Commanders and leaders
- Cornelis Jansz Dircksz: Count of Boussu (POW)

Strength
- 24 ships 700 sailors: 30 ships 1300 sailors

Casualties and losses
- 1 ship lost 25 sailors lost: 6 ships captured 300 sailors captured

= Battle on the Zuiderzee =

Naval battle in the Forty Years War

The Battle on the Zuiderzee (October 11, 1573) was a naval battle during the Eighty Years' War in which a Dutch fleet triumphed over a larger and better-equipped Spanish fleet on the Zuiderzee.

==Prelude==
During the years prior to the Battle of the Zuiderzee, the largest Dutch city, Amsterdam, had not joined the uprising and remained loyal to the king of Spain. Because supply routes for cities in the area controlled by both the Spanish and the Dutch almost exclusively went through the Zuiderzee, Dutch rebels (calling themselves de Geuzen) attempted to disturb this route as much as possible in small skirmishes and raids against Spanish ports. In 1573 the Spanish Governor Maximilian de Henin Count of Bossu sent a fleet consisting of about 30 ships with a crew of over 1,300 people with the prerogative to halt the attacks and destroy the enemy force. This fleet also included his flagship, the Inquisition. Weighing in at just over 250 tons, the Inquisition had reinforced sides consisting of armored plating. Opposing Henin's fleet was a small fleet the Gueux managed to assemble. This fleet consisted of 24 much smaller and lightly armed ships. Altogether, this fleet consisted of around 700 men.

==Battle==
Henin and his fleet left Amsterdam on October 5 and immediately hit a standstill in the midst of his attack. Gueux forces continually attacked Henin's fleet. Due to the Gueux's lack of heavily armed ships, instead of a frontal assault against the Spanish fleet, they had chosen to attempt to board, and if possible capture the Spanish ships. If capture was not possible, the boats would be destroyed. Trying to minimize their casualties against the heavier guns, the Gueux attempted to head straight for the Spanish ships. But during the battle, heavy winds hindered the Dutch's attempts greatly, as the winds prevented their ships from getting near to the Spanish ships, and thus halting their chance of boarding. With their main mode of attack thwarted, the Dutch fleet was no match for the Spanish guns, and suffered heavy losses.

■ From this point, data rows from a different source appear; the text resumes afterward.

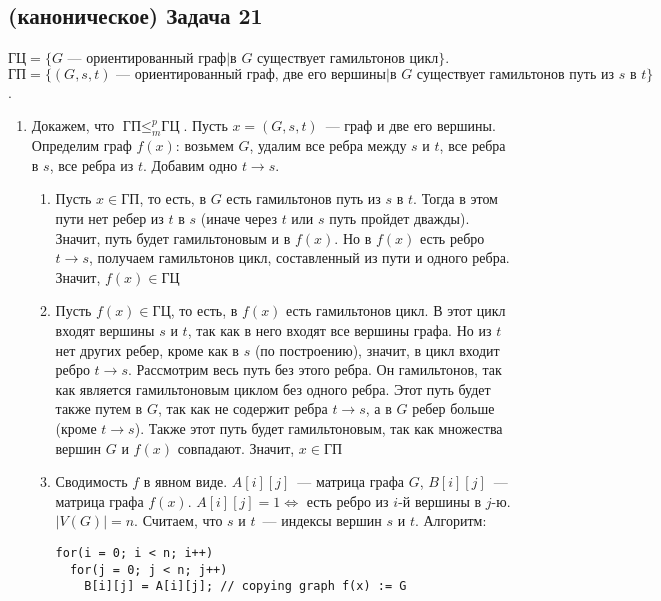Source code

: \documentclass[a4paper]{article}
\def\GC{{\mbox{ГЦ}}}
\def\GP{{\mbox{ГП}}}
\begin{document}
\subsection*{(каноническое) Задача 21}
$\GC=\{G\mbox{~--- ориентированный граф}\big|\mbox{в }G\mbox{ существует гамильтонов цикл}\}$.\newline
$\GP=\{(G,s,t)\mbox{~--- ориентированный граф, две его вершины}\big|\mbox{в }G\mbox{ существует гамильтонов путь из }s\mbox{ в }t\}$.\begin{enumerate}
\item Докажем, что $\GP\leqslant_m^p\GC$. Пусть $x=(G,s,t)$~--- граф и две его вершины. Определим граф $f(x)$: возьмем $G$, удалим все ребра между $s$ и $t$, все ребра в $s$, все ребра из $t$. Добавим одно $t\to s$.\begin{enumerate}
\item Пусть $x\in\GP$, то есть, в $G$ есть гамильтонов путь из $s$ в $t$. Тогда в этом пути нет ребер из $t$ в $s$ (иначе через $t$ или $s$ путь пройдет дважды). Значит, путь будет гамильтоновым и в $f(x)$. Но в $f(x)$ есть ребро $t\to s$, получаем гамильтонов цикл, составленный из пути и одного ребра. Значит, $f(x)\in\GC$
\item Пусть $f(x)\in\GC$, то есть, в $f(x)$ есть гамильтонов цикл. В этот цикл входят вершины $s$ и $t$, так как в него входят все вершины графа. Но из $t$ нет других ребер, кроме как в $s$ (по построению), значит, в цикл входит ребро $t\to s$. Рассмотрим весь путь без этого ребра. Он гамильтонов, так как является гамильтоновым циклом без одного ребра. Этот путь будет также путем в $G$, так как не содержит ребра $t\to s$, а в $G$ ребер больше (кроме $t\to s$). Также этот путь будет гамильтоновым, так как множества вершин $G$ и $f(x)$ совпадают. Значит, $x\in\GP$
\item Сводимость $f$ в явном виде. $A[i][j]$~--- матрица графа $G$, $B[i][j]$~--- матрица графа $f(x)$. $A[i][j]=1\Leftrightarrow $ есть ребро из $i$-й вершины в $j$-ю. $|V(G)|=n$. Считаем, что $s$ и $t$~--- индексы вершин $s$ и $t$. Алгоритм:
\begin{lstlisting}
for(i = 0; i < n; i++)
  for(j = 0; j < n; j++)
    B[i][j] = A[i][j]; // copying graph f(x) := G
	

\end{lstlisting}
\end{enumerate}
\end{enumerate}
\end{document}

It was not until October 11 that the wind turned and the Dutch could execute a surprise attack. During this attack, the Spanish flagship was boarded by the Dutch and during the course of the battle ran aground.

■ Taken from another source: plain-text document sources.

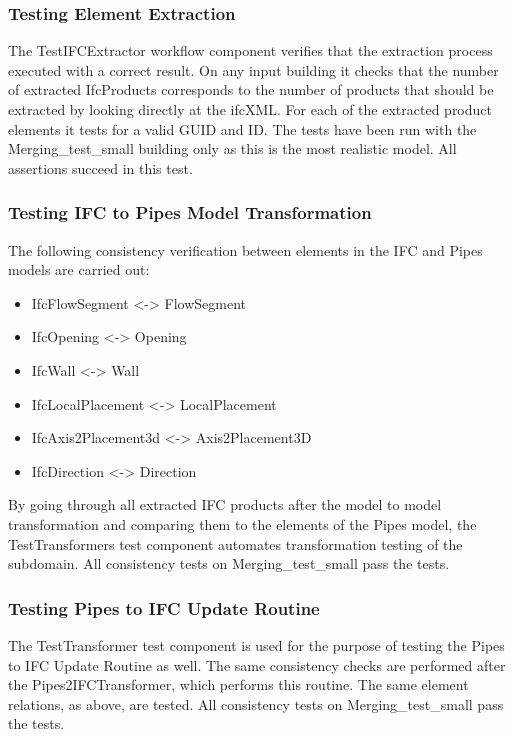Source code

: \subsubsection{Testing Element Extraction}
The TestIFCExtractor workflow component verifies that the extraction process executed with a correct result. On any input building it checks that the number of extracted IfcProducts corresponds to the number of products that should be extracted by looking directly at the ifcXML. For each of the extracted product elements it tests for a valid GUID and ID. The tests have been run with the Merging\_{}test\_{}small building only as this is the most realistic model. All assertions succeed in this test.

\subsubsection{Testing IFC to Pipes Model Transformation}
The following consistency verification between elements in the IFC and Pipes models are carried out:

\begin{itemize}
	\item IfcFlowSegment <-> FlowSegment
	\item IfcOpening <-> Opening
	\item IfcWall <-> Wall
	\item IfcLocalPlacement <-> LocalPlacement
	\item IfcAxis2Placement3d <-> Axis2Placement3D
	\item IfcDirection <-> Direction
\end{itemize}

By going through all extracted IFC products after the model to model transformation and comparing them to the elements of the Pipes model, the TestTransformers test component automates transformation testing of the subdomain. All consistency tests on Merging\_{}test\_{}small pass the tests.

\subsubsection{Testing Pipes to IFC Update Routine}
The TestTransformer test component is used for the purpose of testing the Pipes to IFC Update Routine as well. The same consistency checks are performed after the Pipes2IFCTransformer, which performs this routine. The same element relations, as above, are tested. All consistency tests on Merging\_{}test\_{}small pass the tests.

The rest of the Spanish fleet fled and Maximilien de Hénin-Liétard and his crew surrendered after the Dutch promised to spare their lives.

== Aftermath==

After this lost battle and the failed Siege of Alkmaar, the first city controlled by the Dutch rebels during the Eighty Years' War to resist the siege of the Spanish troops, Philip II started a change in policy and Fernando Álvarez de Toledo, 3rd Duke of Alba returned to Spain being replaced by Luis de Requesens y Zúñiga as governor of the Habsburg Netherlands.